Bahrain pada hari Minggu mengeksekusi tiga orang yang dihukum karena membunuh tiga polisi, dalam sebuah tindakan yang kemungkinan akan meningkatkan ketegangan antara mayoritas Syiah di negara itu dan penguasa Sunni.
Ketiga pria Syiah itu menghadapi regu tembak, enam hari setelah pengadilan menguatkan hukuman mati mereka atas pemboman Maret 2014, kata kantor kejaksaan dalam sebuah pernyataan yang disiarkan oleh kantor berita milik pemerintah BNA.
Eksekusi tersebut dilakukan sehari setelah protes pecah di kota-kota Syiah menyusul rumor bahwa pihak berwenang akan melaksanakan hukuman mati.
Ini adalah yang pertama dalam enam tahun terakhir di kerajaan Teluk, menurut kelompok hak asasi manusia Reprieve yang berbasis di London, yang memperingatkan terhadap tindakan tersebut pada hari Sabtu.
Puluhan pria dan wanita turun ke jalan setelah keluarga ketiganya dipanggil untuk menemui mereka di penjara, sebuah tindakan yang biasanya dilakukan sebelum penerapan hukuman mati, kata para saksi mata.
Pada Sabtu malam, seorang polisi terluka ketika patrolinya diserang di kota Syiah Bani Jamra, kata kementerian dalam negeri.
“Tidak, tidak untuk eksekusi,” teriak para pengunjuk rasa.
Mahkamah Agung pada hari Senin menguatkan hukuman mati terhadap ketiganya yang dihukum karena pemboman Maret 2014 yang menewaskan tiga polisi, termasuk petugas Uni Emirat Arab.
Orang-orang yang dieksekusi disebutkan oleh para aktivis sebagai Sami Mushaima (42), Ali al-Singace (21) dan Abbas al-Samea (27).
Tujuh terdakwa lainnya menerima hukuman seumur hidup.
Perwira UEA tersebut adalah bagian dari pasukan Teluk pimpinan Saudi yang masuk ke Bahrain pada Maret 2011 untuk membantu pasukan keamanan memadamkan protes selama sebulan yang dipimpin oleh mayoritas Syiah di negara tersebut.
Direktur penundaan Maya Foa pada hari Sabtu menggambarkan laporan bahwa Bahrain akan melakukan “eksekusi pertama dalam enam tahun berdasarkan pengakuan yang diperoleh melalui penyiksaan” sebagai “sangat meresahkan”.

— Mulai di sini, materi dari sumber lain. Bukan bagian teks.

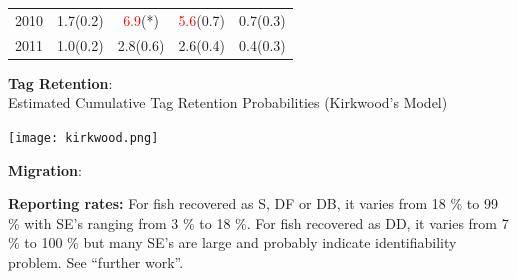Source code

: \documentclass[paperwidth=58in,paperheight=47in,portrait]{baposter}
\begin{document}
\begin{poster}
{\begin{center}
{\begin{tabular}{r|c|c|c|c}
        2010 &   1.7(0.2) &        \textcolor{red}{6.9}(*) &   \textcolor{red}{5.6}(0.7) &   0.7(0.3) \\

        2011 &   1.0(0.2) &   2.8(0.6) &   2.6(0.4) &   0.4(0.3) \\

\end{tabular}}\end{center}

\begin{multicols}{2}    %

\textbf{Tag Retention}: \\
Estimated Cumulative Tag Retention Probabilities (Kirkwood's Model)

\texttt{[image: kirkwood.png]}

\textbf{Migration}:\\


\end{multicols}

\textbf{Reporting rates:} For fish recovered as S, DF or DB, it varies from 18 \% to 99 \% with SE's ranging from 3 \% to 18 \%. For fish recovered as DD, it varies from 7 \% to 100 \% but many SE's are large and probably indicate identifiability problem. See ``further work''.\\

}




\end{poster}
\end{document}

Brian Dooley, ketua Pembela Hak Asasi Manusia yang bermarkas di Washington, mengatakan eksekusi tersebut “akan menjadi langkah baru yang sangat mengkhawatirkan yang dilakukan rezim Bahrain”.

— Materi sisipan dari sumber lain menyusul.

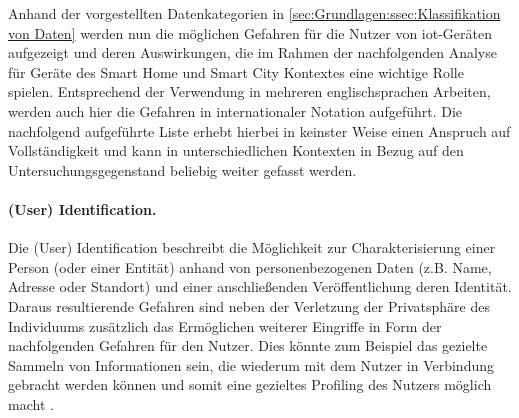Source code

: Anhand der vorgestellten Datenkategorien in \ref{sec:Grundlagen:ssec:Klassifikation von Daten} werden nun die möglichen Gefahren für die Nutzer von \ac{iot}-Geräten aufgezeigt und deren Auswirkungen, die im Rahmen der nachfolgenden Analyse für Geräte des Smart Home und Smart City Kontextes eine wichtige Rolle spielen. Entsprechend der Verwendung in mehreren englischsprachen Arbeiten, werden auch hier die Gefahren in internationaler Notation aufgeführt. Die nachfolgend aufgeführte Liste erhebt hierbei in keinster Weise einen Anspruch auf Vollständigkeit und kann in unterschiedlichen Kontexten in Bezug auf den Untersuchungsgegenstand beliebig weiter gefasst werden.


\paragraph{(User) Identification.}
\label{sec:Grundlagen:para:User Identification}
Die (User) Identification beschreibt die Möglichkeit zur Charakterisierung einer Person (oder einer Entität) anhand von personenbezogenen Daten (z.B. Name, Adresse oder Standort) und einer anschließenden Veröffentlichung deren Identität. Daraus resultierende Gefahren sind neben der Verletzung der Privatsphäre des Individuums zusätzlich das Ermöglichen weiterer Eingriffe in Form der nachfolgenden Gefahren für den Nutzer. Dies könnte zum Beispiel das gezielte Sammeln von Informationen sein, die wiederum mit dem Nutzer in Verbindung gebracht werden können und somit eine gezieltes Profiling des Nutzers möglich macht \cite{Seliem2018}.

“Washington harus memperingatkan sekutunya di Teluk bahwa tindakan ini akan menjadi tindakan represi yang gegabah dan mengerikan, yang mungkin akan memicu kemarahan dan kekerasan lebih lanjut di kawasan yang sudah tidak stabil,” katanya dalam sebuah pernyataan.
Bahrain adalah sekutu strategis Amerika Serikat dan rumah bagi Armada Kelima Angkatan Laut AS.

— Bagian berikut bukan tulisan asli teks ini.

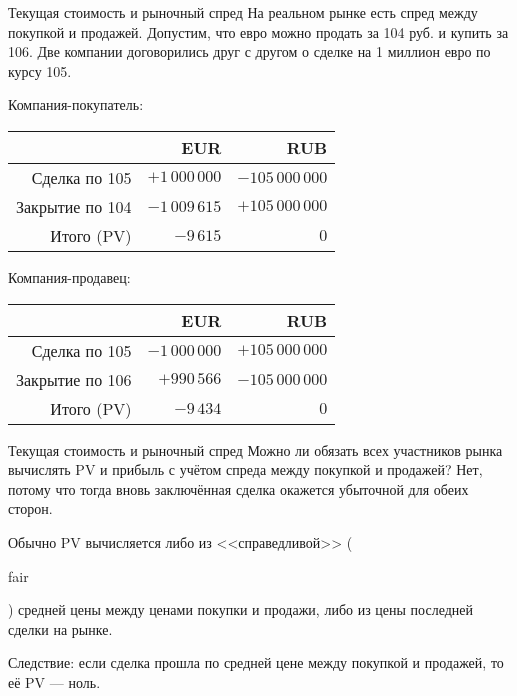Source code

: \documentclass{beamer}
\newcommand{\en}[1]{\begin{otherlanguage}{english}#1\end{otherlanguage}}
\begin{document}
\begin{frame}{Текущая стоимость и рыночный спред}
\justify
На реальном рынке есть спред между покупкой и продажей. Допустим, что евро можно продать за 104 руб. и купить за 106. Две компании договорились друг с другом о сделке на 1 миллион евро по курсу 105.

\justify
Компания-покупатель:

\centering
\begin{tabular}{r|r|r}
                & EUR                   & RUB \\ \hline
Сделка по 105   & $+1\,000\,000$ & $-105\,000\,000$ \\
Закрытие по 104 & $-1\,009\,615$ & $+105\,000\,000$ \\ \hline
Итого (PV)      &      $-9\,615$ & $0$
\end{tabular}

\justify
Компания-продавец:

\centering
\begin{tabular}{r|r|r}
                 & EUR                   & RUB \\ \hline
Сделка по 105    & $-1\,000\,000$ & $+105\,000\,000$ \\
Закрытие по 106  &    $+990\,566$ & $-105\,000\,000$ \\ \hline
Итого (PV)       &      $-9\,434$ & $0$
\end{tabular} 
\end{frame}



\begin{frame}{Текущая стоимость и рыночный спред}
\justify
Можно ли обязать всех участников рынка вычислять PV и прибыль с учётом спреда между покупкой и продажей? Нет, потому что тогда вновь заключённая сделка окажется убыточной для обеих сторон.

\justify
Обычно PV вычисляется либо из <<справедливой>> (\en{fair}) средней цены между ценами покупки и продажи, либо из цены последней сделки на рынке. 

\justify
Следствие: если сделка прошла по средней цене между покупкой и продажей, то её PV --- ноль.
\end{frame}
\end{document}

Ratusan warga Syiah telah ditangkap dan dieksekusi sejak tindakan keras terhadap protes tersebut, yang mengambil isyarat dari pemberontakan Musim Semi Arab dan menyerukan monarki konstitusional dengan perdana menteri terpilih.
Pihak berwenang telah meningkatkan tindakan keras mereka terhadap oposisi meskipun ada seruan berulang kali dari kelompok hak asasi manusia internasional.
Ulama Ali Salman, ketua kelompok oposisi terbesar Al-Wefaq, ditangkap pada bulan Desember 2014 dan kemudian dijatuhi hukuman sembilan tahun penjara setelah dinyatakan bersalah karena menghasut kebencian.
Penangkapan Salman memicu protes di seluruh Bahrain.